Nach Ansicht der Krankenkassen werden in Deutschland zu viele psychisch Erkrankte vollstationär in einer Klinik behandelt – was besonders personalintensiv ist. Eine Alternative wäre eine ambulante Behandlung in Tageskliniken.

Wie es weiter heißt, verweist der Spitzenverband darauf, dass es einen europaweiten Trend zur Am­bu­lan­ti­sie­rung der psych­ia­tri­schen Ver­sor­gung gebe. Gab es 1993 den Angaben zufolge im europäischen Schnitt 110 psych­ia­tri­sche Kran­ken­haus­bet­ten auf 100.000 Ein­woh­ner, waren es 2021 nur noch 73 Bet­ten. Völ­lig ge­gen die­sen Trend sei in Deutsch­land die Zahl der psych­ia­tri­schen Bet­ten wei­ter an­ge­stie­gen auf zu­letzt etwa 130 Bet­ten pro 100.000 Ein­woh­ner, so der Spitzenverband.

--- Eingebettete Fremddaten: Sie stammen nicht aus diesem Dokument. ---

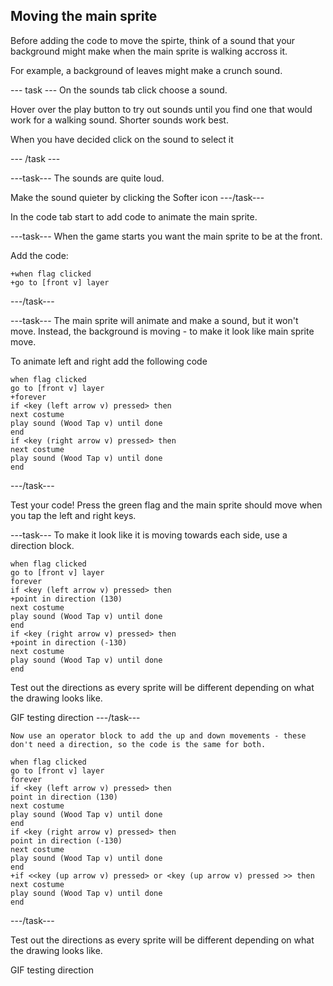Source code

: ## Moving the main sprite

Before adding the code to move the spirte, think of a sound that your background might make when the main sprite is walking accross it. 

For example, a background of leaves might make a crunch sound. 

--- task ---
On the sounds tab click choose a sound.

Hover over the play button to try out sounds until you find one that would work for a walking sound. Shorter sounds work best. 

When you have decided click on the sound to select it

--- /task ---

---task---
The sounds are quite loud.

Make the sound quieter by clicking the Softer icon
---/task---

In the code tab start to add code to animate the main sprite.

---task---
When the game starts you want the main sprite to be at the front.

Add the code:

```blocks3
+when flag clicked
+go to [front v] layer
```
---/task---


---task---
The main sprite will animate and make a sound, but it won't move. Instead, the background is moving - to make it look like main sprite move.

To animate left and right add the following code 

```blocks3
when flag clicked
go to [front v] layer
+forever
if <key (left arrow v) pressed> then
next costume
play sound (Wood Tap v) until done
end
if <key (right arrow v) pressed> then
next costume
play sound (Wood Tap v) until done
end
```

---/task---

Test your code! Press the green flag and the main sprite should move when you tap the left and right keys.

---task---
To make it look like it is moving towards each side, use a direction block.


```blocks3
when flag clicked
go to [front v] layer
forever
if <key (left arrow v) pressed> then
+point in direction (130)
next costume
play sound (Wood Tap v) until done
end
if <key (right arrow v) pressed> then
+point in direction (-130)
next costume
play sound (Wood Tap v) until done
end
```

Test out the directions as every sprite will be different depending on what the drawing looks like.

GIF testing direction
---/task---


```blocks3
Now use an operator block to add the up and down movements - these don't need a direction, so the code is the same for both.

when flag clicked
go to [front v] layer
forever
if <key (left arrow v) pressed> then
point in direction (130)
next costume
play sound (Wood Tap v) until done
end
if <key (right arrow v) pressed> then
point in direction (-130)
next costume
play sound (Wood Tap v) until done
end
+if <<key (up arrow v) pressed> or <key (up arrow v) pressed >> then
next costume
play sound (Wood Tap v) until done
end
```
---/task---

Test out the directions as every sprite will be different depending on what the drawing looks like.

GIF testing direction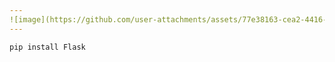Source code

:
 ```yaml
---
![image](https://github.com/user-attachments/assets/77e38163-cea2-4416-827a-de9e9349ddb4)
---
```

```pip install Flask```
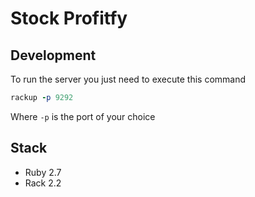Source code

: # Stock Profitfy

## Development

To run the server you just need to execute this command

```ruby
rackup -p 9292
```

Where `-p` is the port of your choice

## Stack

- Ruby 2.7
- Rack 2.2
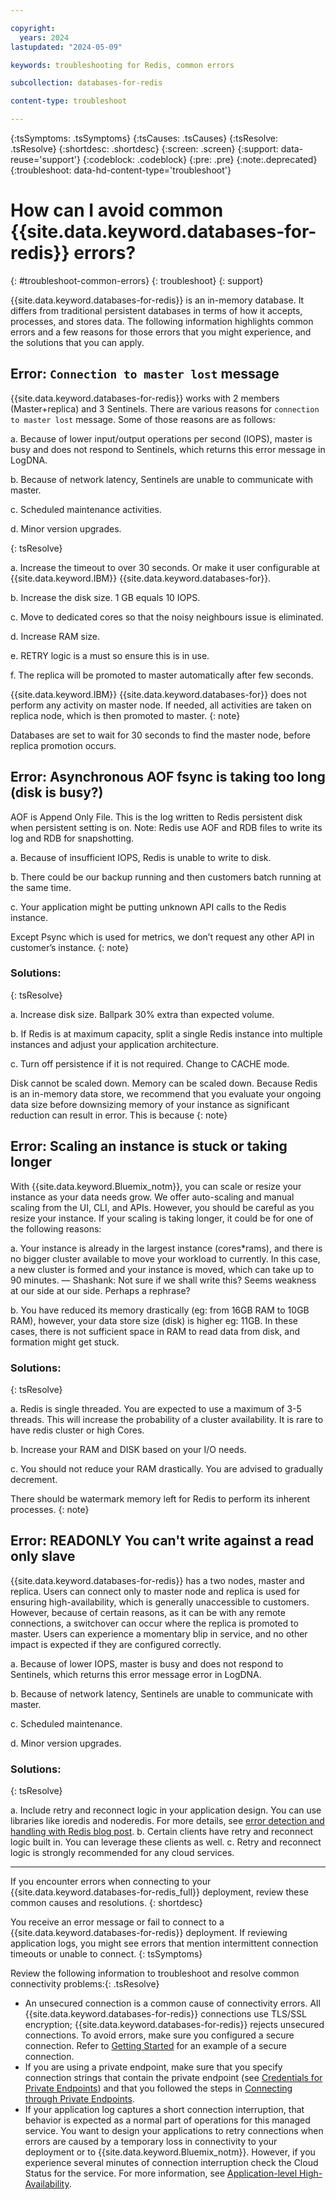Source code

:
 ```yaml
---

copyright:
  years: 2024
lastupdated: "2024-05-09"

keywords: troubleshooting for Redis, common errors

subcollection: databases-for-redis

content-type: troubleshoot

---
```


{:tsSymptoms: .tsSymptoms}
{:tsCauses: .tsCauses}
{:tsResolve: .tsResolve}
{:shortdesc: .shortdesc}
{:screen: .screen}
{:support: data-reuse='support'}
{:codeblock: .codeblock}
{:pre: .pre}
{:note:.deprecated}
{:troubleshoot: data-hd-content-type='troubleshoot'}


# How can I avoid common {{site.data.keyword.databases-for-redis}} errors?
{: #troubleshoot-common-errors}
{: troubleshoot}
{: support}


{{site.data.keyword.databases-for-redis}} is an in-memory database. It differs from traditional persistent databases in terms of how it accepts, processes, and stores data. The following information highlights common errors and a few reasons for those errors that you might experience, and the solutions that you can apply.

## Error: `Connection to master lost` message

{{site.data.keyword.databases-for-redis}} works with 2 members (Master+replica) and 3 Sentinels. There are various reasons for `connection to master lost` message.  Some of those reasons are as follows:

a. Because of lower input/output operations per second (IOPS), master is busy and does not respond to Sentinels, which returns this error message in LogDNA. 

b. Because of network latency, Sentinels are unable to communicate with master.

c. Scheduled maintenance activities.

d. Minor version upgrades.

{: tsResolve}

a. Increase the timeout to over 30 seconds. Or make it user configurable at {{site.data.keyword.IBM}} {{site.data.keyword.databases-for}}.

b. Increase the disk size. 1 GB equals 10 IOPS.

c. Move to dedicated cores so that the noisy neighbours issue is eliminated.

d. Increase RAM size.

e. RETRY logic is a must so ensure this is in use.

f. The replica will be promoted to master automatically after few seconds.

{{site.data.keyword.IBM}} {{site.data.keyword.databases-for}} does not perform any activity on master node. If needed, all activities are taken on replica node, which is then promoted to master.
{: note}

Databases are set to wait for 30 seconds to find the master node, before replica promotion occurs.

## Error: Asynchronous AOF fsync is taking too long (disk is busy?)

AOF is Append Only File. This is the log written to Redis persistent disk when persistent setting is on. Note: Redis use AOF and RDB files to write its log and RDB for snapshotting.

a. Because of insufficient IOPS, Redis is unable to write to disk.

b. There could be our backup running and then customers batch running at the same time.

c. Your application might be putting unknown API calls to the Redis instance. 

Except Psync which is used for metrics, we don’t request any other API in customer’s instance.
{: note}

### Solutions:
{: tsResolve}

a. Increase disk size. Ballpark 30% extra than expected volume.

b. If Redis is at maximum capacity, split a single Redis instance into multiple instances and adjust your application architecture.

c. Turn off persistence if it is not required. Change to CACHE mode.

Disk cannot be scaled down. Memory can be scaled down. Because Redis is an in-memory data store, we recommend that you evaluate your ongoing data size before downsizing memory of your instance as significant reduction can result in error. This is because 
{: note}

## Error: Scaling an instance is stuck or taking longer

With {{site.data.keyword.Bluemix_notm}}, you can scale or resize your instance as your data needs grow. We offer auto-scaling and manual scaling from the UI, CLI, and APIs. However, you should be careful as you resize your instance. If your scaling is taking longer, it could be for one of the following reasons:

a. Your instance is already in the largest instance (cores*rams), and there is no bigger cluster available to move your workload to currently. In this case, a new cluster is formed and your instance is moved, which can take up to 90 minutes.  — Shashank: Not sure if we shall write this? Seems weakness at our side at our side. Perhaps a rephrase?

b. You have reduced its memory drastically (eg: from 16GB RAM to 10GB RAM), however, your data store size (disk) is higher eg: 11GB. In these cases, there is not sufficient space in RAM to read data from disk, and formation might get stuck.

### Solutions:
{: tsResolve}

a. Redis is single threaded. You are expected to use a maximum of 3-5 threads. This will increase the probability of a cluster availability. It is rare to have redis cluster or high Cores. 

b. Increase your RAM and DISK based on your I/O needs.

c. You should not reduce your RAM drastically. You are advised to gradually decrement.

There should be watermark memory left for Redis to perform its inherent processes.
{: note} 

## Error: READONLY You can't write against a read only slave

{{site.data.keyword.databases-for-redis}} has a two nodes, master and replica. Users can connect only to master node and replica is used for ensuring high-availability, which is generally unaccessible to customers. However, because of certain reasons, as it can be with any remote connections, a switchover can occur where the replica is promoted to master. Users can experience a momentary blip in service, and no other impact is expected if they are configured correctly.

a. Because of lower IOPS, master is busy and does not respond to Sentinels, which returns this error message  error in LogDNA.

b. Because of network latency, Sentinels are unable to communicate with master.

c. Scheduled maintenance.

d. Minor version upgrades.

### Solutions:
{: tsResolve}

a. Include retry and reconnect logic in your application design. You can use libraries like ioredis and noderedis. For more details, see [error detection and handling with Redis blog post](https://developer.ibm.com/articles/error-detection-and-handling-with-redis/).
b. Certain clients have retry and reconnect logic built in. You can leverage these clients as well.
c. Retry and reconnect logic is strongly recommended for any cloud services.

 






------------
If you encounter errors when connecting to your {{site.data.keyword.databases-for-redis_full}} deployment, review these common causes and resolutions.
{: shortdesc}

You receive an error message or fail to connect to a {{site.data.keyword.databases-for-redis}} deployment.  If reviewing application logs, you might see errors that mention intermittent connection timeouts or unable to connect.
{: tsSymptoms}

Review the following information to troubleshoot and resolve common connectivity problems:{: .tsResolve}
* An unsecured connection is a common cause of connectivity errors.  All {{site.data.keyword.databases-for-redis}} connections use TLS/SSL encryption; {{site.data.keyword.databases-for-redis}} rejects unsecured connections.  To avoid errors, make sure you configured a secure connection.  Refer to [Getting Started](/docs/databases-for-redis?topic=databases-for-redis-getting-started) for an example of a secure connection.
* If you are using a private endpoint, make sure that you specify connection strings that contain the private endpoint (see [Credentials for Private Endpoints](/docs/databases-for-redis?topic=cloud-databases-service-endpoints#credentials-for-private-endpoints)) and that you followed the steps in [Connecting through Private Endpoints](/docs/databases-for-redis?topic=cloud-databases-service-endpoints#private-endpoint-connections).
* If your application log captures a short connection interruption, that behavior is expected as a normal part of operations for this managed service. You want to design your applications to retry connections when errors are caused by a temporary loss in connectivity to your deployment or to {{site.data.keyword.Bluemix_notm}}. However, if you experience several minutes of connection interruption check the Cloud Status for the service. For more information, see [Application-level High-Availability](/docs/databases-for-redis?topic=databases-for-redis-high-availability#ha-for-your-application).

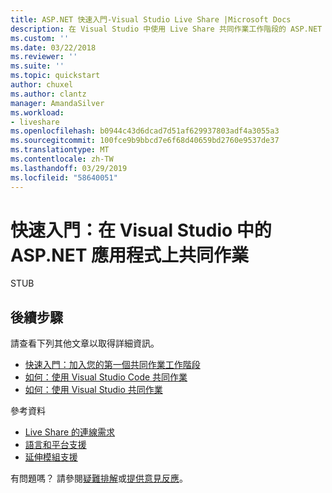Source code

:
 ```yaml
---
title: ASP.NET 快速入門-Visual Studio Live Share |Microsoft Docs
description: 在 Visual Studio 中使用 Live Share 共同作業工作階段的 ASP.NET 專案上共同作業的縮減逐步解說。
ms.custom: ''
ms.date: 03/22/2018
ms.reviewer: ''
ms.suite: ''
ms.topic: quickstart
author: chuxel
ms.author: clantz
manager: AmandaSilver
ms.workload:
- liveshare
ms.openlocfilehash: b0944c43d6dcad7d51af629937803adf4a3055a3
ms.sourcegitcommit: 100fce9b9bbcd7e6f68d40659bd2760e9537de37
ms.translationtype: MT
ms.contentlocale: zh-TW
ms.lasthandoff: 03/29/2019
ms.locfileid: "58640051"
---
```

<!--
Copyright © Microsoft Corporation
All rights reserved.
Creative Commons Attribution 4.0 License (International): https://creativecommons.org/licenses/by/4.0/legalcode
-->

# <a name="quickstart-collaborate-on-an-aspnet-app-in-visual-studio"></a>快速入門：在 Visual Studio 中的 ASP.NET 應用程式上共同作業

STUB

## <a name="next-steps"></a>後續步驟

請查看下列其他文章以取得詳細資訊。

- [快速入門：加入您的第一個共同作業工作階段](join.md)
- [如何：使用 Visual Studio Code 共同作業](../use/vscode.md)
- [如何：使用 Visual Studio 共同作業](../use/vs.md)

參考資料

- [Live Share 的連線需求](../reference/connectivity.md)
- [語言和平台支援](../reference/platform-support.md)
- [延伸模組支援](../reference/extensions.md)

有問題嗎？ 請參閱[疑難排解](../troubleshooting.md)或[提供意見反應](../support.md)。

Der Gemeinsame Bundesausschuss von Ärzten, Krankenhäusern und Kassen hatte demnach beschlossen, dass Kliniken der Psychiatrie, der Kinder- und Jugendpsychiatrie und psychosomatische Abteilungen bei der personellen Besetzung ihrer Stationen konkrete Vorgaben erfüllen müssen. Ziel ist es, eine möglichst gute Patientenversorgung abzusichern.

Werden die seit 2020 geltenden Vorgaben nicht erfüllt, sind dem Bericht zufolge Sanktionen möglich. Allerdings gelten demnach derzeit noch Übergangsregelungen.